2. Version update of Python

任意のセルで !python --version と実行してもらえばわかるように、現時点（2022-10-12）での Colab 上の python は 3.7.x となっている。

これをどうにかして 3.9.x まで上げたい。

色々やり方はあるが、標準的な python で準備しようとすると依存解決のところでコケてしまうことがある。

python 3.10.7, pip 22.2.2 (from python 3.10) を認識している poetry で　 pandas==0.24.2 を入れようとすると、以下のエラーが出てしまう……

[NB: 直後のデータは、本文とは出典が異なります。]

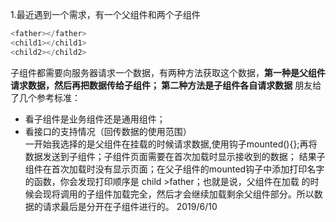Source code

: 1.最近遇到一个需求，有一个父组件和两个子组件
```javascript
<father></father>
<child1></child1>
<child2></child2>
```
子组件都需要向服务器请求一个数据，有两种方法获取这个数据，**第一种是父组件请求数据，然后再把数据传给子组件；
第二种方法是子组件各自请求数据** 朋友给了几个参考标准：
- 看子组件是业务组件还是通用组件；
- 看接口的支持情况（回传数据的使用范围）<br>
一开始我选择的是父组件在挂载的时候请求数据,使用钩子mounted(){};再将数据发送到子组件；子组件页面需要在首次加载时显示接收到的数据；
结果子组件在首次加载时没有显示页面；在父子组件的mounted钩子中添加打印名字的函数，你会发现打印顺序是  child >father；也就是说，父组件在加载
的时候会现将调用的子组件加载完全，然后才会继续加载剩余父组件部分。所以数据的请求最后是分开在子组件进行的。 2019/6/10
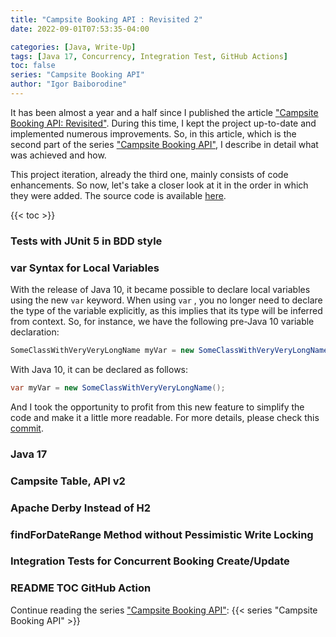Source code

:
 ```yaml
---
title: "Campsite Booking API : Revisited 2"
date: 2022-09-01T07:53:35-04:00

categories: [Java, Write-Up]
tags: [Java 17, Concurrency, Integration Test, GitHub Actions]
toc: false
series: "Campsite Booking API"
author: "Igor Baiborodine"
---
```


It has been almost a year and a half since I published the
article ["Campsite Booking API: Revisited"](/article/campsite-booking-api-revisited/). During this time, I kept the
project up-to-date and implemented numerous improvements. So, in this article, which is
the second part of
the series ["Campsite Booking API"](/series/campsite-booking-api/), I describe in detail what was achieved and how.

<!--more-->

This project iteration, already the third one, mainly consists of code enhancements. So now, let's take a closer look at
it in the order in which they were added. The source code is
available [here](https://github.com/igor-baiborodine/campsite-booking/tree/v4.3.0).

{{< toc >}}

### Tests with JUnit 5 in BDD style

### var Syntax for Local Variables

With the release of Java 10, it became possible to declare local variables using the new `var` keyword. When using `var`
, you no longer need to declare the type of the variable explicitly, as this implies that its type will be inferred from
context. So, for instance, we have the following pre-Java 10 variable declaration:
```Java
SomeClassWithVeryVeryLongName myVar = new SomeClassWithVeryVeryLongName(); 
```

With Java 10, it can be declared as follows:
```Java
var myVar = new SomeClassWithVeryVeryLongName(); 
```

And I took the opportunity to profit from this new feature to simplify the code and make it a little more readable. For
more details, please check
this [commit](https://github.com/igor-baiborodine/campsite-booking/commit/e3038dce72f4ec816065ccc9a81f78665ac181e5).

### Java 17

### Campsite Table, API v2

### Apache Derby Instead of H2

### findForDateRange Method without Pessimistic Write Locking

### Integration Tests for Concurrent Booking Create/Update

### README TOC GitHub Action

Continue reading the series ["Campsite Booking API"](/series/campsite-booking-api/):
{{< series "Campsite Booking API" >}}
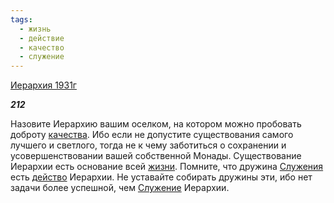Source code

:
 ```yaml
---
tags:
  - жизнь
  - действие
  - качество
  - служение
---
```

[Иерархия 1931г](https://127.0.0.1:4002/agni/1931)

___212___

Назовите Иерархию вашим оселком, на котором можно пробовать доброту [качества](../../../tags/#качество). Ибо если не допустите существования самого лучшего и светлого, тогда не к чему заботиться о сохранении и усовершенствовании вашей собственной Монады. Существование Иерархии есть основание всей [жизни](../../../tags/#жизнь). Помните, что дружина [Служения](../../../tags/#служение) есть [действо](../../../tags/#действие) Иерархии. Не уставайте собирать дружины эти, ибо нет задачи более успешной, чем [Служение](../../../tags/#служение) Иерархии.   

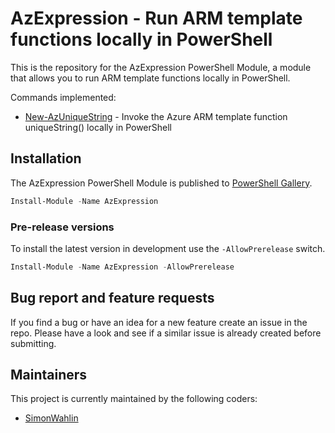 # AzExpression - Run ARM template functions locally in PowerShell

This is the repository for the AzExpression PowerShell Module, a module that allows you to run ARM template functions locally in PowerShell.

Commands implemented:

- [New-AzUniqueString](./docs/en-US/New-AzUniqueString.md) - Invoke the Azure ARM template function uniqueString() locally in PowerShell

## Installation

The AzExpression PowerShell Module is published to [PowerShell Gallery](https://www.powershellgallery.com/packages/AzExpression/).

```powershell
Install-Module -Name AzExpression
```

### Pre-release versions

To install the latest version in development use the `-AllowPrerelease` switch.

```powershell
Install-Module -Name AzExpression -AllowPrerelease
```

## Bug report and feature requests

If you find a bug or have an idea for a new feature create an issue in the repo. Please have a look and see if a similar issue is already created before submitting.

## Maintainers

This project is currently maintained by the following coders:

- [SimonWahlin](https://github.com/SimonWahlin)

（最新の pandas ならおそらく問題はないが、 Colab を使うために必要な google-colab==1.0.0 の依存先は pandas==0.24.x であるから、依存解決しようとしてエラーを吐いて止まる）

エラーの詳細

ERROR: Could not build wheels for pandas, which is required to install pyproject.toml-based projects

  • Removing cachetools (5.2.0): Pending...
  • Removing cachetools (5.2.0): Removing...
  • Removing cachetools (5.2.0)
  • Removing certifi (2022.9.24): Pending...
  • Removing certifi (2022.9.24): Removing...
  • Removing certifi (2022.9.24)
  • Removing chardet (3.0.4): Pending...
  • Removing chardet (3.0.4): Removing...
  • Removing chardet (3.0.4)
  • Removing google-auth (1.4.2): Pending...
  • Removing google-auth (1.4.2): Removing...
  • Removing google-auth (1.4.2)
  • Removing idna (2.8): Pending...
  • Removing idna (2.8): Removing...
  • Removing idna (2.8)
  • Removing portpicker (1.2.0): Pending...
  • Removing portpicker (1.2.0): Removing...
  • Removing portpicker (1.2.0)
  • Removing pyasn1 (0.4.8): Pending...
  • Removing pyasn1 (0.4.8): Removing...
  • Removing pyasn1 (0.4.8)
  • Removing pyasn1-modules (0.2.8): Pending...
  • Removing pyasn1-modules (0.2.8): Removing...
  • Removing pyasn1-modules (0.2.8)
  • Removing requests (2.21.0): Pending...
  • Removing requests (2.21.0): Removing...
  • Removing requests (2.21.0)
  • Removing rsa (4.9): Pending...
  • Removing rsa (4.9): Removing...
  • Removing rsa (4.9)
  • Removing urllib3 (1.24.3): Pending...
  • Removing urllib3 (1.24.3): Removing...
  • Removing urllib3 (1.24.3)
  • Installing pandas (0.24.2): Pending...
  • Installing pandas (0.24.2): Installing...
  • Installing pandas (0.24.2): Failed

  CalledProcessError

  Command '['/content/.venv/bin/python', '-m', 'pip', 'install', '--use-pep517', '--disable-pip-version-check', '--prefix', '/content/.venv', '--no-deps', '/root/.cache/pypoetry/artifacts/11/24/30/f092cb04f54c456635068c3b48ccd078819f1d4f7078d0e80cd79d4546/pandas-0.24.2.tar.gz']' returned non-zero exit status 1.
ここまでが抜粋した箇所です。